NÃO PENSE! RESPONDA CERTO

PROF. DR. DÊNIO MÁGNO DA CUNHA[I]

Início de aula. Aproximadamente 60 alunos em sala. Primeiro dia no ensino superior para a maioria deles. Começo dizendo que naquele espaço terá privilégio a maior habilidade do “ser humano”: o pensamento. Pense e logo você existirá; continue apenas escolhendo a resposta certa e logo, você desaparecerá na multidão – isso eu não disse, mas deveria ter dito. Pensei com meus botões: como engajá-los no espaço sagrado do conhecimento. Como conduzi-los pelos salões por onde passa a evolução humana?

A experiência de duas décadas, percorrendo salas do saber, indicavam que poucos agem como se estivessem na Universidade, o espaço físico-temporal dedicado a formação da elite do pensamento crítico em uma sociedade carente. A maioria dos estudantes e também dos operários-professores, veem na universidade apenas mais uma etapa na aquisição de conteúdo. Uma etapa que precisa ser cumprida (apenas) para que se possa ter posse de um título profissional e quem sabe, garantir a sobrevivência futura. Depois, nada mais… trabalho, constituição de uma família, filhos e a repetição de um ciclo de centenas de anos, iguais na vida de milhares[1]. Poucos, muito poucos, compreendem e agem como sendo a Universidade o espaço de aprimoramento e aperfeiçoamento do Ser Humano; momento próprio para a construção da tão almejada transformação/construção da sociedade do futuro. Essa incompreensão tem feito com que aquele espaço seja literalmente jogado fora, (exagero meu, obviamente) do ponto de vista da transformação do País.

Professores de Universidades públicas, acomodaram-se realizando o mínimo que deles é exigido; aproveitando sua estabilidade, tornaram-se mais do que estáveis. Os dirigentes, fazendo ginástica diante dos cortes de verbas e ao mesmo tempo, dependentes das políticas governamentais, acatam toda e qualquer orientação de seu mantenedor, sem questioná-las, sem criticá-las à luz de sua experiência. Nas instituições privadas, voltadas para resultados financeiros, o professor é um operário na linha de produção, no chão de fábrica, repetindo, da mesma forma que nas públicas, orientações de cima, sob pena de perderem seus empregos, tão necessários.
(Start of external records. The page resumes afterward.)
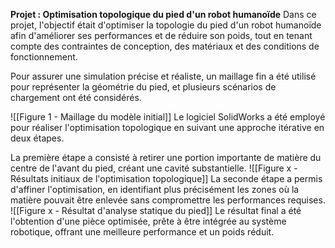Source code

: **Projet : Optimisation topologique du pied d'un robot humanoïde**
Dans ce projet, l'objectif était d'optimiser la topologie du pied d'un robot humanoïde afin d'améliorer ses performances et de réduire son poids, tout en tenant compte des contraintes de conception, des matériaux et des conditions de fonctionnement.

Pour assurer une simulation précise et réaliste, un maillage fin a été utilisé pour représenter la géométrie du pied, et plusieurs scénarios de chargement ont été considérés.

![[Figure 1 - Maillage du modèle initial]]
Le logiciel SolidWorks a été employé pour réaliser l'optimisation topologique en suivant une approche itérative en deux étapes.

La première étape a consisté à retirer une portion importante de matière du centre de l'avant du pied, créant une cavité substantielle. ![[Figure x - Résultats initiaux de l'optimisation topologique]]
La seconde étape a permis d'affiner l'optimisation, en identifiant plus précisément les zones où la matière pouvait être enlevée sans compromettre les performances requises. ![[Figure x - Résultat d'analyse statique du pied]]
Le résultat final a été l'obtention d'une pièce optimisée, prête à être intégrée au système robotique, offrant une meilleure performance et un poids réduit.







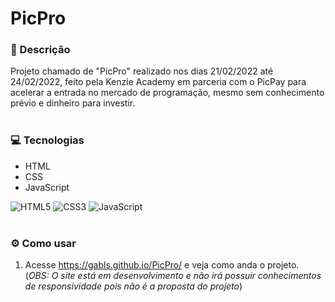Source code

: # PicPro

### 📜 Descrição
Projeto chamado de "PicPro" realizado nos dias 21/02/2022 até 24/02/2022, feito pela Kenzie Academy em parceria com o PicPay para acelerar a entrada no mercado de programação, mesmo sem conhecimento prévio e dinheiro para investir.<!-- Certificado de Conclusão do Projeto [aqui!]()-->
<br/><br/>

### 💻 Tecnologias
- HTML
- CSS
- JavaScript

<img alt="HTML5" src="https://img.shields.io/badge/-HTML5-e54d26?style=for-the-badge&logo=html5&logoColor=white"/> <img alt="CSS3" src="https://img.shields.io/badge/-CSS3-264ee4?style=for-the-badge&logo=css3&logoColor=white"/> <img alt="JavaScript" src="https://img.shields.io/badge/-JavaScript-ead41c?style=for-the-badge&logo=javascript&logoColor=white"/>
<br/><br/>

### ⚙️ Como usar
1. Acesse https://gabls.github.io/PicPro/ e veja como anda o projeto.</br>
(_OBS: O site está em desenvolvimento e não irá possuir conhecimentos de responsividade pois não é a proposta do projeto_)
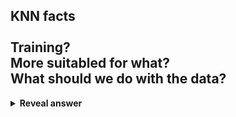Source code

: ## KNN facts<br><br>Training?<br>More suitabled for what?<br>What should we do with the data?
<details>
<summary><b>Reveal answer</b></summary>
there is no training. the labelled data already exists. Performance degredation when more labelled data.<br><br>More suitable for lower dimensions<br><br>Should normalise data to [0,1] so all data is in same range
</details>
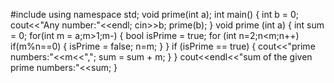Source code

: #include<iostream>
using namespace std;
void prime(int a);
int main()
{
int b = 0;
   cout<<"Any number:"<<endl;
   cin>>b;
   prime(b);
}
void prime (int a)
{
int sum = 0;
  for(int m = a;m>1;m-)
  {
  bool isPrime = true;
  for (int n=2;n<m;n++)
    if(m%n==0)
        {
        isPrime = false;
        n=m;
        }
   }
   if (isPrime == true)
       {
       cout<<"prime numbers:"<<m<<",";
       sum = sum + m;
       }
   }
   cout<<endl<<"sum of the given prime numbers:"<<sum;
 }

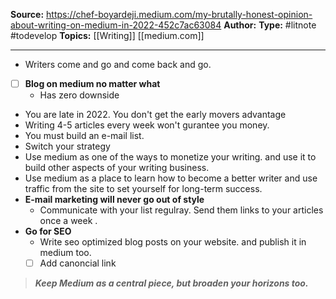 **Source:** https://chef-boyardeji.medium.com/my-brutally-honest-opinion-about-writing-on-medium-in-2022-452c7ac63084
**Author:**
**Type:** #litnote #todevelop 
**Topics:** [[Writing]] [[medium.com]]

----
- Writers come and go and come back and go. 
- [ ] **Blog on medium no matter what**
	- Has zero downside
- You are late in 2022. You don't get the early movers advantage 
- Writing 4-5 articles every week won't gurantee you money. 
- You must build an e-mail list. 
- Switch your strategy
- Use medium as one of the ways to monetize your writing. and use it to build other aspects of your writing business.
- Use medium as a place to learn how to become a better writer and use traffic from the site to set yourself for long-term success.
- **E-mail marketing will never go out of style**
	- Communicate with your list regulray. Send them links to your articles once a week .
- **Go for SEO**
	- Write seo optimized blog posts on your website. and publish it in medium too.
	- [ ] Add canoncial link 

> ***Keep Medium as a central piece, but broaden your horizons too.***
A instabilidade e a insegurança são companheiras do trabalho.

Não me desculpem, leitores. Fiquem ofendidos, sintam-se agredidos e ultrajados. Vou lhes dizer que a escola de hoje, diante deste quadro, não passa de uma máquina de produzir mão-de-obra para o mercado de consumo.

De modo geral, a expressão “todos são somente tijolos na parede” faz agora mais sentido do que nunca. Do ensino básico ao superior, vemos o aluno passando por professores bem treinados na arte de repetir conteúdos, desprovidos de dúvidas, tão insatisfeitos de se sentirem ser “somente tijolos na parede”. Afinal, todos são reféns, do ensino básico ao superior; da escola municipal à universidade estatal. Todos repetindo igualmente a cartilha do mercado de trabalho.

Fiquem ofendidos, sintam-se agredidos e ultrajados, mas antes pensem comigo, verifiquem nas suas celas de conteúdo ou grades curriculares, me digam qual o espaço está reservado para o desenvolvimento do pensamento humano? Qual o espaço está reservado para a formação técnica? Qual o espaço está reservado a reflexão e ao pensamento crítico sobre a sociedade brasileira? Qual o espaço é dedicado à replicação do pensamento da lógica competitiva do mercado de trabalho? Depois de fazerem os cálculos, transformando tudo em horas/aula, me digam se o País será transformado pela educação ou se o País será reproduzido pela educação.

Faço essas observações porque elas incomodam e porque penso sempre sobre o resultado real que a educação tem trazido em termos de evolução do nosso País. Os indicadores de qualidade, fixados por organismos internacionais, parâmetros de evolução de uma nação frente a outra, nos mostram que nem nas áreas básicas do conhecimento temos alcançado resultados, sequer satisfatórios. Nossa posição nos rankings é péssima, indigna com o desejo de nossos educadores mestres – Lourenço Filho, Aloisio de Azevedo, Florestan Fernandes, Cristovam Buarque, Paulo Freire, Anísio Teixeira, Emília Ferreira, Darcy Ribeiro – e tantos outros que trabalharam a favor de uma educação de qualidade e pela formação cidadã.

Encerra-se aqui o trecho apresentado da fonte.